* [Goal of the exercise]
All lines in the data that hold the word "style" need copying.

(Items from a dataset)
────────

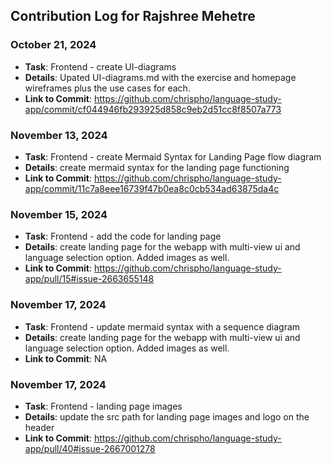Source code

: ## Contribution Log for Rajshree Mehetre

### October 21, 2024
- **Task**: Frontend - create UI-diagrams
- **Details**: Upated UI-diagrams.md with the exercise and homepage wireframes plus the use cases for each.
- **Link to Commit**: https://github.com/chrispho/language-study-app/commit/cf044946fb293925d858c9eb2d51cc8f8507a773

### November 13, 2024
- **Task**: Frontend - create Mermaid Syntax for Landing Page flow diagram
- **Details**: create mermaid syntax for the landing page functioning
- **Link to Commit**: https://github.com/chrispho/language-study-app/commit/11c7a8eee16739f47b0ea8c0cb534ad63875da4c 

### November 15, 2024
- **Task**: Frontend - add the code for landing page
- **Details**: create landing page for the webapp with multi-view ui and language selection option. Added images as well.
- **Link to Commit**: https://github.com/chrispho/language-study-app/pull/15#issue-2663655148

### November 17, 2024
- **Task**: Frontend - update mermaid syntax with a sequence diagram
- **Details**: create landing page for the webapp with multi-view ui and language selection option. Added images as well.
- **Link to Commit**: NA

### November 17, 2024
- **Task**: Frontend - landing page images
- **Details**: update the src path for landing page images and logo on the header
- **Link to Commit**: https://github.com/chrispho/language-study-app/pull/40#issue-2667001278  
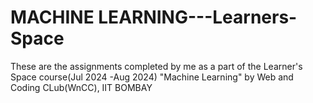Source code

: # MACHINE LEARNING---Learners-Space
These are the assignments completed by me as a part of the Learner's Space course(Jul 2024 -Aug 2024) "Machine Learning" by Web and Coding CLub(WnCC), IIT BOMBAY
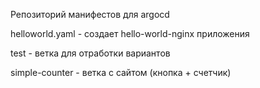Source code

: Репозиторий манифестов для argocd

helloworld.yaml - создает hello-world-nginx приложения

test - ветка для отработки вариантов

simple-counter - ветка с сайтом (кнопка + счетчик)
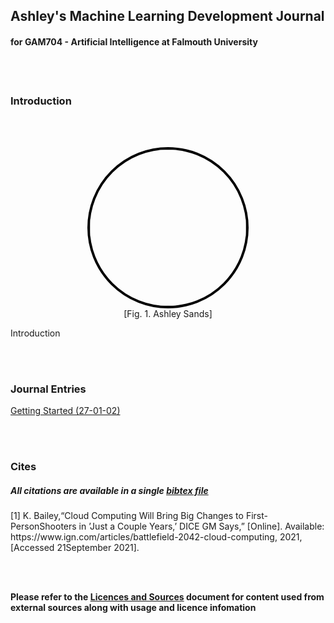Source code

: ## Ashley's Machine Learning Development Journal
#### for **GAM704 - Artificial Intelligence** at **Falmouth University**

<br />
<br />

### Introduction

<br />
<br />

<p style="text-align: center;">
<img src="http://www.ashleysands.co.uk/includes/images/me.jpeg" style="border:4px solid black; border-radius: 100%; width: 250px; margin-left: auto; margin-right: auto;" >
<br />
[Fig. 1. Ashley Sands]
</p>

Introduction


<br />
<br />

### Journal Entries

[Getting Started (27-01-02)](./entries/journal_0.md)  
 

<br />
<br />

### Cites
##### All citations are available in a single [bibtex file](../references.bib)
<p id="c1">
[1]  K. Bailey,“Cloud Computing Will Bring Big Changes to First-PersonShooters in ’Just a Couple Years,’ DICE GM Says,” [Online]. Available: https://www.ign.com/articles/battlefield-2042-cloud-computing, 2021, [Accessed 21September 2021].
</p>

<br />
<br />

**Please refer to the [Licences and Sources](../resources/licences-and-sources) document for content used from external sources along with usage and licence infomation**

<br />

────────

* [Solved exercise]
<p style="text-align: center;">
<img src="http://www.ashleysands.co.uk/includes/images/me.jpeg" style="border:4px solid black; border-radius: 100%; width: 250px; margin-left: auto; margin-right: auto;" >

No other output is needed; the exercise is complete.